Did you recently buy a new car, truck or other vehicle only to encounter countless mechanical problems or defects? If so, a Macon Lemon Law Attorney can help you enforce your rights and file a lemon law claim.
There are state and federal lemon laws protecting consumers against defective products. If a product you purchase is plagued with issues and cannot be repaired within a certain amount of time, you may have a lemon law claim.
A skilled Macon lemon law attorney will be able to assist you in identifying your options to remedy all issues with your lemon. He or she will help protect you and your rights against the manufacturer of the vehicle and potentially the dealer.
No matter what your legal issue may be, it is always best to seek legal help early in the process. An attorney can help secure what is likely to be the best possible outcome for your situation and avoid both unnecessary complications or errors.

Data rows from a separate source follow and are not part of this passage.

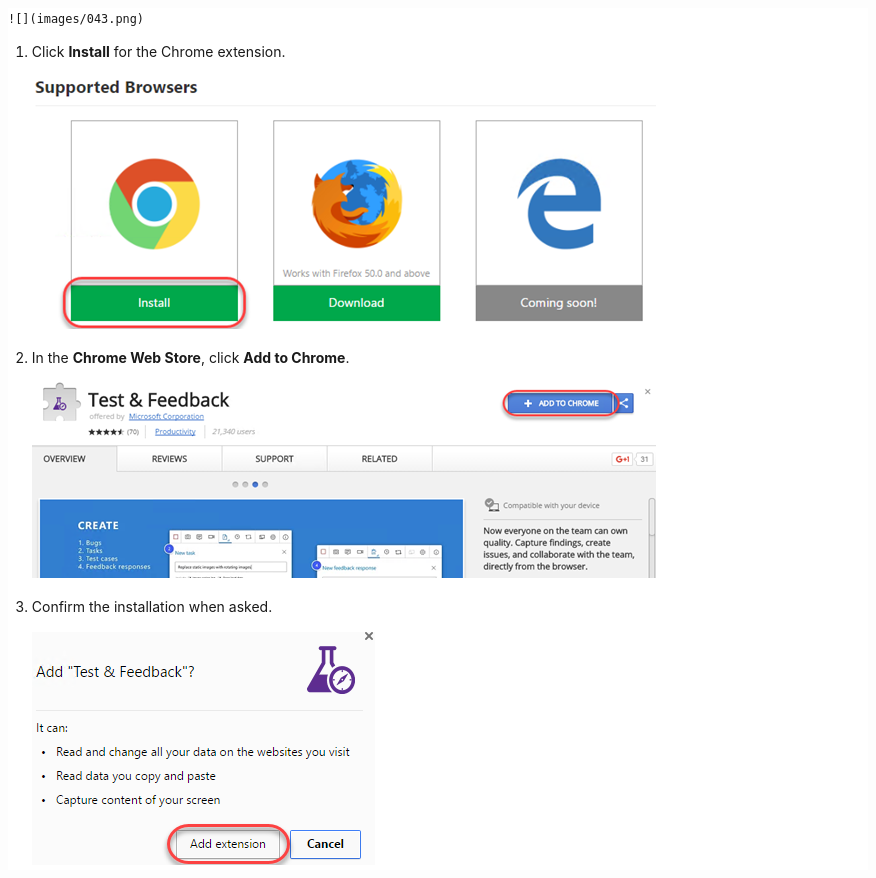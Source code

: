     ![](images/043.png)

1. Click **Install** for the Chrome extension.

    ![](images/044.png)

1. In the **Chrome Web Store**, click **Add to Chrome**.

    ![](images/045.png)

1. Confirm the installation when asked.

    ![](images/046.png)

A reputable attorney will be very upfront about how he/she will charge you. The three most common fee structures that attorneys use to charge for their services are:
Depending on your specific legal situation, it’s possible that only one type of fee structure is available. For instance, criminal defense attorneys almost always bill by the hour. In a flat fee arrangement, an attorney accepts a one-time payment to help you resolve your issue. With a contingent fee agreement, the client pays little to nothing upfront and the attorney receives a percentage of the money recovered if you win your case.
Plaintiff – a person or party who brings a lawsuit against another person(s) or party/parties in a court of law. Private persons or parties can only file suit in civil court.
Judgment – A decision of the court. Also known as a decree or order. Judgments handed down by the court are usually binding on the parties before the court.